Training produces model artifacts (e.g., `model.tar.gz`) but these don't include inference code. The `repack_model` utility:

1. Downloads the original model artifacts from S3
2. Extracts them to a temporary directory
3. Adds your inference script to a `code/` subdirectory
4. Re-packages and uploads to S3

**Important for pipelines:** The `output_fn` must return a tuple `(data, content_type)` to explicitly set the content type passed to the next container. Without this, intermediate containers receive `application/json` as the default accept type.

In [None]:
# Create SKLearn inference script
sklearn_inference_dir = tempfile.mkdtemp()

sklearn_inference_script = '''import joblib, os
import numpy as np

def model_fn(model_dir):
    return joblib.load(os.path.join(model_dir, "model.joblib"))

def input_fn(request_body, request_content_type):
    if request_content_type == "text/csv":
        return np.array([[float(x) for x in line.split(",")] for line in request_body.strip().split("\\n")])
    raise ValueError(f"Unsupported content type: {request_content_type}")

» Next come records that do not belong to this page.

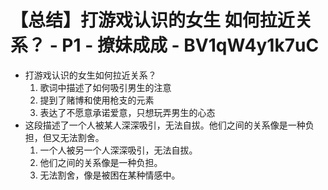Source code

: # 【总结】打游戏认识的女生 如何拉近关系？ - P1 - 撩妹成成 - BV1qW4y1k7uC

-   打游戏认识的女生如何拉近关系？
    1.  歌词中描述了如何吸引男生的注意
    2.  提到了赌博和使用枪支的元素
    3.  表达了不愿意承诺爱意，只想玩弄男生的心态
-   这段描述了一个人被某人深深吸引，无法自拔。他们之间的关系像是一种负担，但又无法割舍。
    1.  一个人被另一个人深深吸引，无法自拔。
    2.  他们之间的关系像是一种负担。
    3.  无法割舍，像是被困在某种情感中。
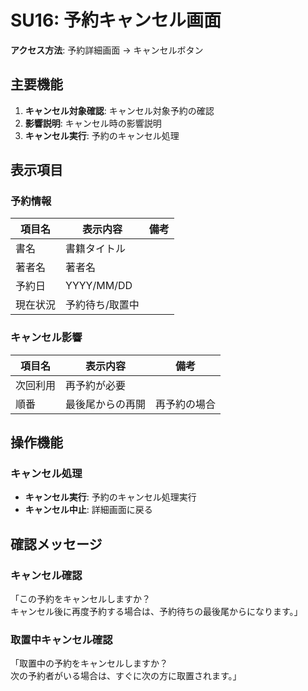 # SU16: 予約キャンセル画面

**アクセス方法**: 予約詳細画面 → キャンセルボタン

## 主要機能
1. **キャンセル対象確認**: キャンセル対象予約の確認
2. **影響説明**: キャンセル時の影響説明
3. **キャンセル実行**: 予約のキャンセル処理

## 表示項目

### 予約情報
| 項目名 | 表示内容 | 備考 |
|--------|----------|------|
| 書名 | 書籍タイトル | |
| 著者名 | 著者名 | |
| 予約日 | YYYY/MM/DD | |
| 現在状況 | 予約待ち/取置中 | |

### キャンセル影響
| 項目名 | 表示内容 | 備考 |
|--------|----------|------|
| 次回利用 | 再予約が必要 | |
| 順番 | 最後尾からの再開 | 再予約の場合 |

## 操作機能

### キャンセル処理
- **キャンセル実行**: 予約のキャンセル処理実行
- **キャンセル中止**: 詳細画面に戻る

## 確認メッセージ

### キャンセル確認
「この予約をキャンセルしますか？  
キャンセル後に再度予約する場合は、予約待ちの最後尾からになります。」

### 取置中キャンセル確認
「取置中の予約をキャンセルしますか？  
次の予約者がいる場合は、すぐに次の方に取置されます。」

def predict_fn(input_data, model):
    return model.transform(input_data)

def output_fn(prediction, accept):
    # Always return CSV with explicit content-type for pipeline compatibility
    csv_output = "\\n".join([",".join([str(x) for x in row]) for row in prediction])
    return csv_output, "text/csv"
'''

with open(os.path.join(sklearn_inference_dir, 'inference.py'), 'w') as f:
    f.write(sklearn_inference_script)

print(f"SKLearn inference script: {sklearn_inference_dir}")

In [None]:
# Repack SKLearn model with inference code using repack_model utility
sklearn_repacked_uri = f"s3://{bucket}/{prefix}/sklearn/repacked/model.tar.gz"

repack_model(
    inference_script="inference.py",
    source_directory=sklearn_inference_dir,
    dependencies=[],
    model_uri=sklearn_model_uri,
    repacked_model_uri=sklearn_repacked_uri,
    sagemaker_session=sagemaker_session
)

print(f"Repacked SKLearn model: {sklearn_repacked_uri}")

In [None]:
# XGBoost uses built-in inference - no custom script needed for basic CSV input/output
# The XGBoost container handles text/csv natively
xgboost_repacked_uri = xgboost_model_uri
print(f"XGBoost model (no repack needed): {xgboost_repacked_uri}")

---
## Step 5: Deploy with ModelBuilder (Recommended)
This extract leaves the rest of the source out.